**Activity**
Show every line of the data below that includes the word "master".

**Saved entries**
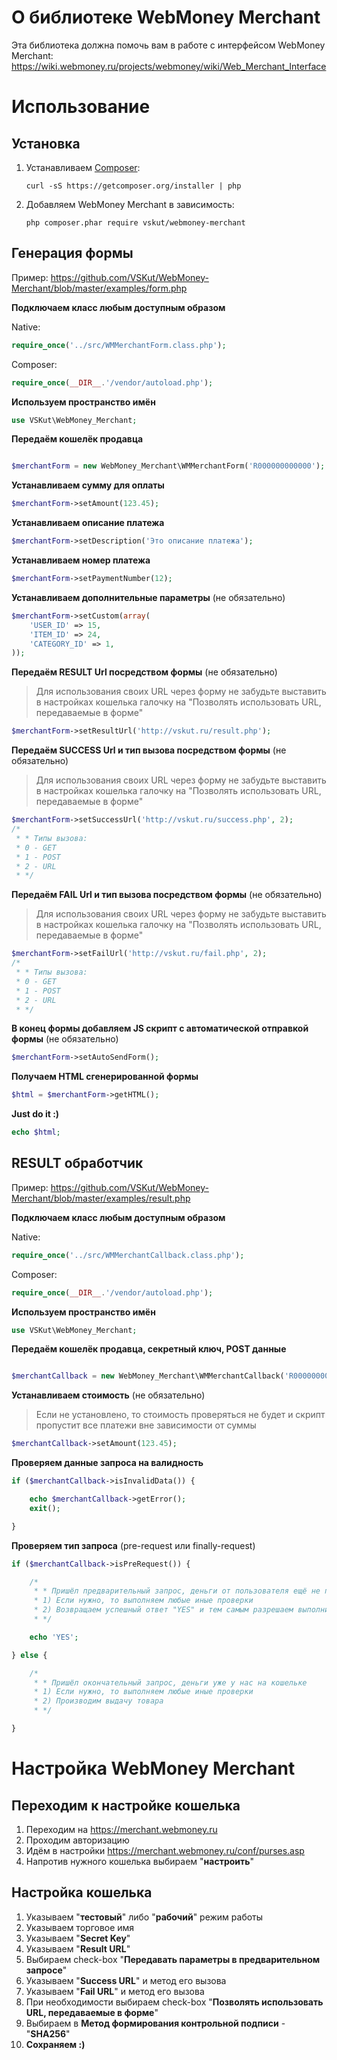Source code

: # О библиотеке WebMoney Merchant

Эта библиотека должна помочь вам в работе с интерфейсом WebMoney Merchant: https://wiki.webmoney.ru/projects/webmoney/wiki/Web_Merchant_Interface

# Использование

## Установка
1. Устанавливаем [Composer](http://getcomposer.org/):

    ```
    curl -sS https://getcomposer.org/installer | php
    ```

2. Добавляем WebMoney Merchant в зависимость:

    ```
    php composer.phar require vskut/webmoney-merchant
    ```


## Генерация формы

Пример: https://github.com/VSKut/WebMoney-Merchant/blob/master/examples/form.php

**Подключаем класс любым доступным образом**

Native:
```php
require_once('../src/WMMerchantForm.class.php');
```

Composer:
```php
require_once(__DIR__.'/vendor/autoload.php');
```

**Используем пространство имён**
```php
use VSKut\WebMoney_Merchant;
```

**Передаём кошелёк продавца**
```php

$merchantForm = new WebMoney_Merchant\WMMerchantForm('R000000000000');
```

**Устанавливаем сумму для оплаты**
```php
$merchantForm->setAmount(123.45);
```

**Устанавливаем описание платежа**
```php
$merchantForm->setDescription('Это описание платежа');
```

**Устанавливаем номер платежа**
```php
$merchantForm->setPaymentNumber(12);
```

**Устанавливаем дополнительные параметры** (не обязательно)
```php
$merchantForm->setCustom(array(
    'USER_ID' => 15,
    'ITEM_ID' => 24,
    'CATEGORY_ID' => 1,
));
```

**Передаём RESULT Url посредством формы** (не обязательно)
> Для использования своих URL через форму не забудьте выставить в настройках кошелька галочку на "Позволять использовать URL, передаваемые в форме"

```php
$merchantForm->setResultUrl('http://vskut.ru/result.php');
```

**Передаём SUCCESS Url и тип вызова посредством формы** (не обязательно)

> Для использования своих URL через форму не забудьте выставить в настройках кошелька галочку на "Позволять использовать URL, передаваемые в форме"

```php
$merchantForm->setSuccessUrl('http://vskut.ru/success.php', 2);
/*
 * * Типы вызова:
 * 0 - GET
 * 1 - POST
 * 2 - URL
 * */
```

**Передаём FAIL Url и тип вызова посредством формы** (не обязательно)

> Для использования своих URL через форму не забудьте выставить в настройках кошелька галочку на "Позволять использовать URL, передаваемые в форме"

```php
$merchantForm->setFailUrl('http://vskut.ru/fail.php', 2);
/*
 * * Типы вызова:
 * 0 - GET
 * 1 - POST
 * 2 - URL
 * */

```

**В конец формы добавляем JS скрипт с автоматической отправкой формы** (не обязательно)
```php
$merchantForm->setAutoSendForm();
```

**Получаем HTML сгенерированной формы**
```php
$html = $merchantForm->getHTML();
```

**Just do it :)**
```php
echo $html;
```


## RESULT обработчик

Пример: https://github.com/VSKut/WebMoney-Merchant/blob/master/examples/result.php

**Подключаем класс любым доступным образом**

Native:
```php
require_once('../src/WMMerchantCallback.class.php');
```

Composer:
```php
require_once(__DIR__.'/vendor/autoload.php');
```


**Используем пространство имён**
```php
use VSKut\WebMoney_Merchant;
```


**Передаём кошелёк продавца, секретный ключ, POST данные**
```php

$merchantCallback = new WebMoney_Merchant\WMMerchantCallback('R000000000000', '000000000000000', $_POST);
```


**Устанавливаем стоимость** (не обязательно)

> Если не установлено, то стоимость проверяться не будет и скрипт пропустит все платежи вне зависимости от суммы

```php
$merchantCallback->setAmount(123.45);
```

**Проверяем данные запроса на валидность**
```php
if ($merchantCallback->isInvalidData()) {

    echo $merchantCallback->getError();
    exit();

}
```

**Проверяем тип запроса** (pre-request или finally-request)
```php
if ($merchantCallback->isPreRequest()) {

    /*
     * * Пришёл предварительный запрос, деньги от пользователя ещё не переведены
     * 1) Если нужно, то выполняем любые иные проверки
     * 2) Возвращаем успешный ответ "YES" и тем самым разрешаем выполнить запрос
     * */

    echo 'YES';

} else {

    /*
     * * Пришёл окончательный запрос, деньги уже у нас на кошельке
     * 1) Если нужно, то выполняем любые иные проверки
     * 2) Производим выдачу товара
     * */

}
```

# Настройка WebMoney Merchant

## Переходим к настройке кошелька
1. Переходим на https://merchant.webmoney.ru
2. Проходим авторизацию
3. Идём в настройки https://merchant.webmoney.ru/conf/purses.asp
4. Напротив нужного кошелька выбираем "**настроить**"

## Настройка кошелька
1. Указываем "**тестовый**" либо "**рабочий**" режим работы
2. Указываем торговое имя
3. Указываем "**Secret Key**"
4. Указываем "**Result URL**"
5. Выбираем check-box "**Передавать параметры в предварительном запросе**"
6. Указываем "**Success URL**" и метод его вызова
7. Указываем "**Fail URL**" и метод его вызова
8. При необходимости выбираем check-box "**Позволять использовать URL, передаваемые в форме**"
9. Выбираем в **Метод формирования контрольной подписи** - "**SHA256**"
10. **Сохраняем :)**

**Exercise result**
Пример: https://github.com/VSKut/WebMoney-Merchant/blob/master/examples/form.php
Пример: https://github.com/VSKut/WebMoney-Merchant/blob/master/examples/result.php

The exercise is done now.